■ EXERCISE:
Output exactly the lines that run from the start of the records to the line with "### Bug Fixes", counting both ends, and skip the pictures.
++++
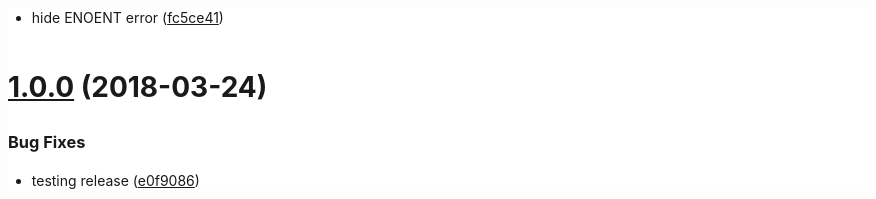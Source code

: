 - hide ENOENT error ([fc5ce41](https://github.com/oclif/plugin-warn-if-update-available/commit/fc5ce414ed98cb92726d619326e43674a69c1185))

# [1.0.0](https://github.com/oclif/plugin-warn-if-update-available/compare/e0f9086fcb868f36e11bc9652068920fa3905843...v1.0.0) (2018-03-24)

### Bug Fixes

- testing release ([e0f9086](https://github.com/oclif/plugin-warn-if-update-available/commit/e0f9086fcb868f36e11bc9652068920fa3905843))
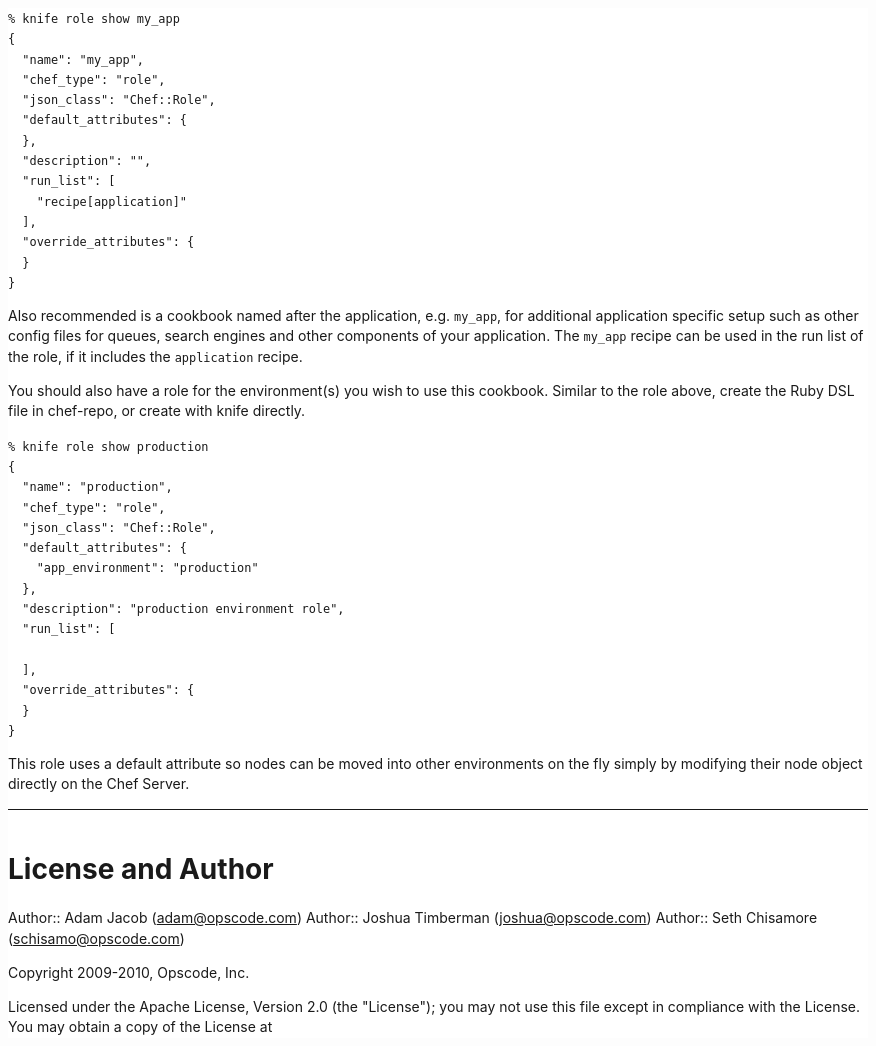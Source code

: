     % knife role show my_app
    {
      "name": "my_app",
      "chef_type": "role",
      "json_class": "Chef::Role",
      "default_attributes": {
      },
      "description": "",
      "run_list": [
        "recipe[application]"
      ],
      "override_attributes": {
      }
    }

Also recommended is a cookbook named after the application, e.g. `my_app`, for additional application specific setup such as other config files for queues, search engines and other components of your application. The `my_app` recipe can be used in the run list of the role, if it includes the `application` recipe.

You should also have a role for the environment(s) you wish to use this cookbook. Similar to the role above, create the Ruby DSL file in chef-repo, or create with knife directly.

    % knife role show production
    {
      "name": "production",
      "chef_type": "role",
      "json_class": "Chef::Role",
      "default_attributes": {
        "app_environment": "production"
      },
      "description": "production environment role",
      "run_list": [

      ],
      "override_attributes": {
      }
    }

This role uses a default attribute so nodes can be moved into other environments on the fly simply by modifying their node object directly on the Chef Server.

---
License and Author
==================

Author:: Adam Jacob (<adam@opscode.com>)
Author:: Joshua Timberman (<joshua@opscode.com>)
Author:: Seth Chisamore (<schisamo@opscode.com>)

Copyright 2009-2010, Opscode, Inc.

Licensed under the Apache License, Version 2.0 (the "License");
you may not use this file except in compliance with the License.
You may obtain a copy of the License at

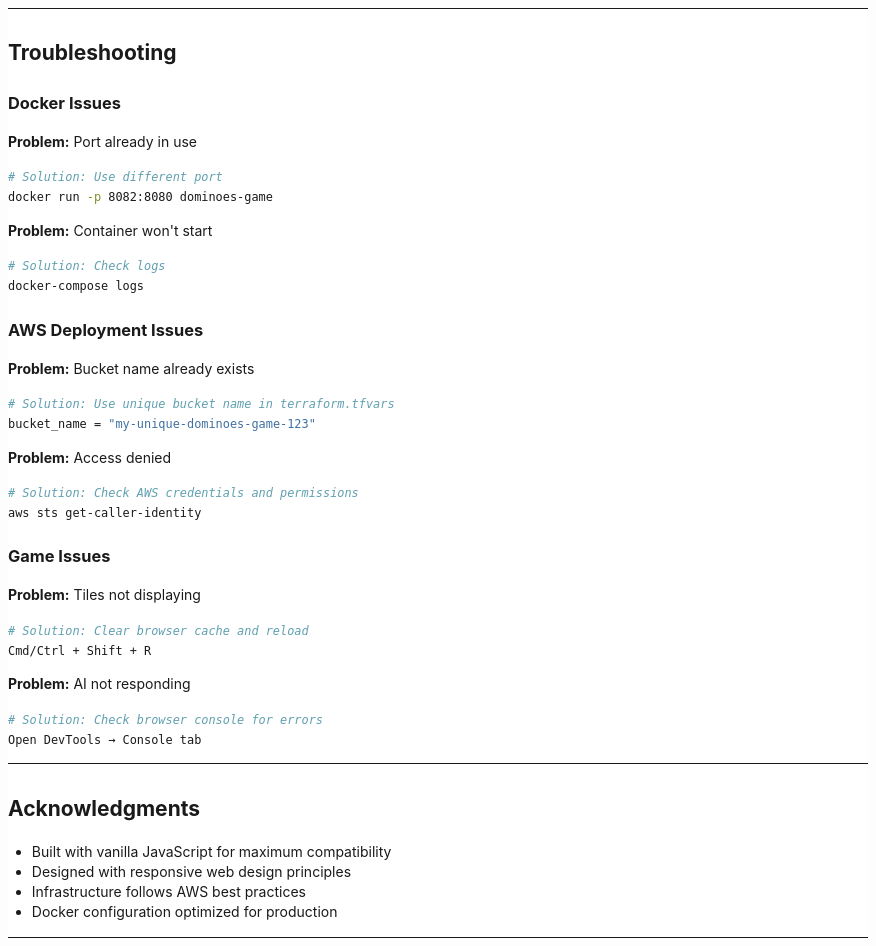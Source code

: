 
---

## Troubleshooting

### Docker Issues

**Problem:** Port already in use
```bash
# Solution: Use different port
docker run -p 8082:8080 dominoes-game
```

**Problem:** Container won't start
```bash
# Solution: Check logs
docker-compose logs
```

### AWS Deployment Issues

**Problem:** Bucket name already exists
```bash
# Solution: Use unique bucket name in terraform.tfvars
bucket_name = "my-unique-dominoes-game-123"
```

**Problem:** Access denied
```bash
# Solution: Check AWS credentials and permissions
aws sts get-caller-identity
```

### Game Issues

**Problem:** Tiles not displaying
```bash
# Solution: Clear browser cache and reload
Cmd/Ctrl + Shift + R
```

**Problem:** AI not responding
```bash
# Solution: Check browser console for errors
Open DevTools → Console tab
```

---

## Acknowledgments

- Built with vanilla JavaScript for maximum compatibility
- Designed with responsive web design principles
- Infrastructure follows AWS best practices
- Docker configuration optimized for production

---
++++
■ SOLUTION FOR THIS PROBLEM:
Source code

: - hide ENOENT error ([fc5ce41](https://github.com/oclif/plugin-warn-if-update-available/commit/fc5ce414ed98cb92726d619326e43674a69c1185))

# [1.0.0](https://github.com/oclif/plugin-warn-if-update-available/compare/e0f9086fcb868f36e11bc9652068920fa3905843...v1.0.0) (2018-03-24)

### Bug Fixes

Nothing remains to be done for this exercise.